そもそも、TVを見てくれるのはコンテンツが興味引くものであることが大原則である。TVがつまらないと言われて久しいが、ネットが普及するまでは大きなライバルが業界外には存在しなかった。それ故、業界内における視聴率の奪い合いを行えば良かった訳だ。ところが現状では、業界内ではなく外部のコンテンツとの競争に晒されている。その競争に打ち勝ってこその成長ではあるのだが、現状では競争よりは視聴者の囲い込みに精を出している姿が上記から読み取れる。
韓流推しについてもかつて言及したように、基本的には囲い込み戦略である。企業が苦しく広告収入が容易に確保できない時代だからこそ、一部の確実に支出してくれる消費者を取り込もうというものである。広告収入といういわゆる間接的な収益体系から、グッズ収入などの直接的な収益体系への軸足の変更とも言える。
それは、多くの支持を受けなければ成立しない構造から、特定の熱狂的な支持を受ければ成立する構造への移行でもある。全体的な支持を得られなくても利益が上がるようになるならば、現状の韓流推しに対する反発などは経営上あまり問題にならない。あくまでコアなファンが収益に貢献してくれればいいのだから。これは多角経営だと言えなくはないが、同時に放送という力を特定の分野に注ぎ込むという意味で縮小均衡を目指そうというものでもある。方法としては必ずしも間違っている訳ではない。メディアミックス戦略とはTVメディアを中心にしながらも、様々なコンテンツでの露出を通じて広告効果の最大化を図り売り上げを伸ばそうというものであるが、特定の熱狂的なものを生み出そうと言うニッチ戦略とは少し違うように思う。

このような傾向が何もかも全て悪いと言うつもりはない。少なくとも短期的には利益に貢献しているのだから。ただ、問題があるとすれば過度にそこに依存し始めると泥沼に陥るのではないかということである。そもそもニッチは、力のないものが新たに市場に参入するための方法論である。大きな企業が小回りに対応できない隙間を目指すものである。逆に既に大企業であるとことは体質的にコストが高いため、ニッチは必ずしも大きな利益が得られる市場ではない。

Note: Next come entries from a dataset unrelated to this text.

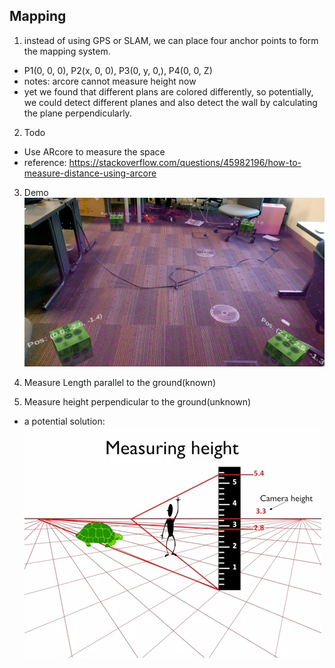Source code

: ## Mapping
1. instead of using GPS or SLAM, we can place four anchor points to form the mapping system. 
* P1(0, 0, 0), P2(x, 0, 0), P3(0, y, 0,), P4(0, 0, Z)
* notes: arcore cannot measure height now
* yet we found that different plans are colored differently, so potentially, we could detect different planes and also detect the wall by calculating the plane perpendicularly. 

2. Todo
* Use ARcore to measure the space
* reference: https://stackoverflow.com/questions/45982196/how-to-measure-distance-using-arcore

3. Demo
![alt text](https://github.com/alchemz/ARCore-Unity-Mapping/blob/master/demo.png)

4. Measure Length parallel to the ground(known)

5. Measure height perpendicular to the ground(unknown)
* a potential solution:
![alt text](https://github.com/alchemz/ARCore-Unity-Mapping/blob/master/measure_height_concept.png)
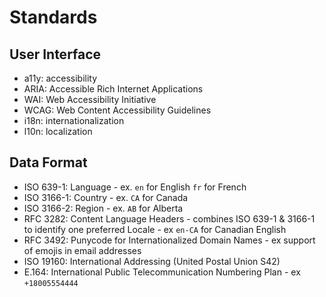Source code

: # Standards

## User Interface
- a11y: accessibility
 - ARIA: Accessible Rich Internet Applications
 - WAI: Web Accessibility Initiative
 - WCAG: Web Content Accessibility Guidelines
- i18n: internationalization
- l10n: localization

## Data Format
- ISO 639-1: Language - ex. `en` for English `fr` for French 
- ISO 3166-1: Country - ex. `CA` for Canada
- ISO 3166-2: Region - ex. `AB` for Alberta
- RFC 3282: Content Language Headers - combines ISO 639-1 & 3166-1 to identify one preferred Locale - ex `en-CA` for Canadian English
- RFC 3492: Punycode for Internationalized Domain Names - ex support of emojis in email addresses
- ISO 19160: International Addressing (United Postal Union S42)
- E.164: International Public Telecommunication Numbering Plan - ex `+18005554444`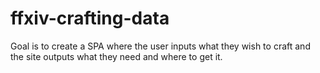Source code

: # ffxiv-crafting-data
Goal is to create a SPA where the user inputs what they wish to craft and the site outputs what they need and where to get it.
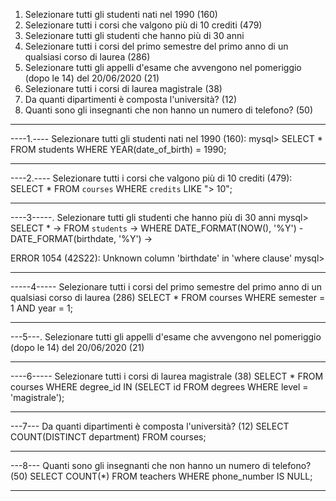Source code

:1. Selezionare tutti gli studenti nati nel 1990 (160)
2. Selezionare tutti i corsi che valgono più di 10 crediti (479)
3. Selezionare tutti gli studenti che hanno più di 30 anni
4. Selezionare tutti i corsi del primo semestre del primo anno di un qualsiasi corso di
   laurea (286)
5. Selezionare tutti gli appelli d'esame che avvengono nel pomeriggio (dopo le 14) del
   20/06/2020 (21)
6. Selezionare tutti i corsi di laurea magistrale (38)
7. Da quanti dipartimenti è composta l'università? (12)
8. Quanti sono gli insegnanti che non hanno un numero di telefono? (50)

---

----1.---- Selezionare tutti gli studenti nati nel 1990 (160):
mysql> SELECT \* FROM students WHERE YEAR(date_of_birth) = 1990;

---

----2.---- Selezionare tutti i corsi che valgono più di 10 crediti (479):
SELECT \* FROM `courses` WHERE `credits` LIKE "> 10";

---

----3-----. Selezionare tutti gli studenti che hanno più di 30 anni
mysql> SELECT \*
-> FROM `students`
-> WHERE DATE_FORMAT(NOW(), '%Y') - DATE_FORMAT(birthdate, '%Y')
->

ERROR 1054 (42S22): Unknown column 'birthdate' in 'where clause'
mysql>

---

-----4----- Selezionare tutti i corsi del primo semestre del primo anno di un qualsiasi corso di laurea (286)
SELECT \* FROM courses WHERE semester = 1 AND year = 1;

---

---5---. Selezionare tutti gli appelli d'esame che avvengono nel pomeriggio (dopo le 14) del
20/06/2020 (21)

---

----6----- Selezionare tutti i corsi di laurea magistrale (38)
SELECT \* FROM courses WHERE degree_id IN (SELECT id FROM degrees WHERE level = 'magistrale');

---

---7--- Da quanti dipartimenti è composta l'università? (12)
SELECT COUNT(DISTINCT department) FROM courses;

---

---8--- Quanti sono gli insegnanti che non hanno un numero di telefono? (50)
SELECT COUNT(\*) FROM teachers WHERE phone_number IS NULL;

---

一時的なブームによってそこから大きな利益を得たとしても、急速に吸い上げれば吸い上げるほど市場の疲弊も早い。そして次のニッチ市場を探すことになる。本来最も必要なことはTVを巡る総合的な市場の拡大や成長であって、局部的なブームに依存することではないはずである。

そもそも、成長はそこに関わるものが多ければ多いほど、そこに夢を抱くものが多いほど加速し洗練されていく。ただ、縮小均衡に至った分野では人を惹きつける魅力も夢も拡大していくことはない。何らかの規制により縮小を押し止める方向しか取ることはできないであろう。

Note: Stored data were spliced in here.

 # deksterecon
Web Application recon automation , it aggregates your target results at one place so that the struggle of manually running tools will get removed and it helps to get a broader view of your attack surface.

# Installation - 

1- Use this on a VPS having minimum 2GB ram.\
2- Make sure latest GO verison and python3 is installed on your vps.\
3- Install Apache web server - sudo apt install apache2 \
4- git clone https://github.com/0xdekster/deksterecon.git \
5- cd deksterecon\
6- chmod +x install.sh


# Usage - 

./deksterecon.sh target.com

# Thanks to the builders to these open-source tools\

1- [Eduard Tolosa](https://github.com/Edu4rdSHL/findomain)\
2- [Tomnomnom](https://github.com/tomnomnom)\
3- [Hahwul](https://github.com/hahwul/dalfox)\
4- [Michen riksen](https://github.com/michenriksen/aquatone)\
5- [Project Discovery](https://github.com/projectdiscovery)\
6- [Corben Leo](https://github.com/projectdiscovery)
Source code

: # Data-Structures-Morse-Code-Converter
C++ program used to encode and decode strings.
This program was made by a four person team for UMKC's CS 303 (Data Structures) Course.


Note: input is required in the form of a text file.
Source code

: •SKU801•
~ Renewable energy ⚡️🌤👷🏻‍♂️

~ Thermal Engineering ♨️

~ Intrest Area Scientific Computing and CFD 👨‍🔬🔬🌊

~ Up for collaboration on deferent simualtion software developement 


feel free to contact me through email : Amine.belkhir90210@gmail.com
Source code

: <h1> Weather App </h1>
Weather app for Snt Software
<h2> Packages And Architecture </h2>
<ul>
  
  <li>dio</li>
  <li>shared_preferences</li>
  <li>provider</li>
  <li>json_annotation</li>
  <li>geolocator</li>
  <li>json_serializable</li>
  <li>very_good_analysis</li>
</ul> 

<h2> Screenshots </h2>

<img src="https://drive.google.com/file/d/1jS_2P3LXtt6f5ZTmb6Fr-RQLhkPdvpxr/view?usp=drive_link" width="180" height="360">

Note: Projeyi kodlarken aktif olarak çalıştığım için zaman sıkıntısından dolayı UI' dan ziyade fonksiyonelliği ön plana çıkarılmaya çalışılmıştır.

それでも縮小止む無しというのであれば、おそらくTV業界の将来的な衰退を本格的に検討していると言うことでもある。それはそれで生き延びるための戦略の一つであろう。事実、私も新聞業界はその方向性が適していると思う。
ただ個人的にはまだTVには可能性がありそうに思うのだが、さて規模縮小的な動きが吉と出るか凶と出るか。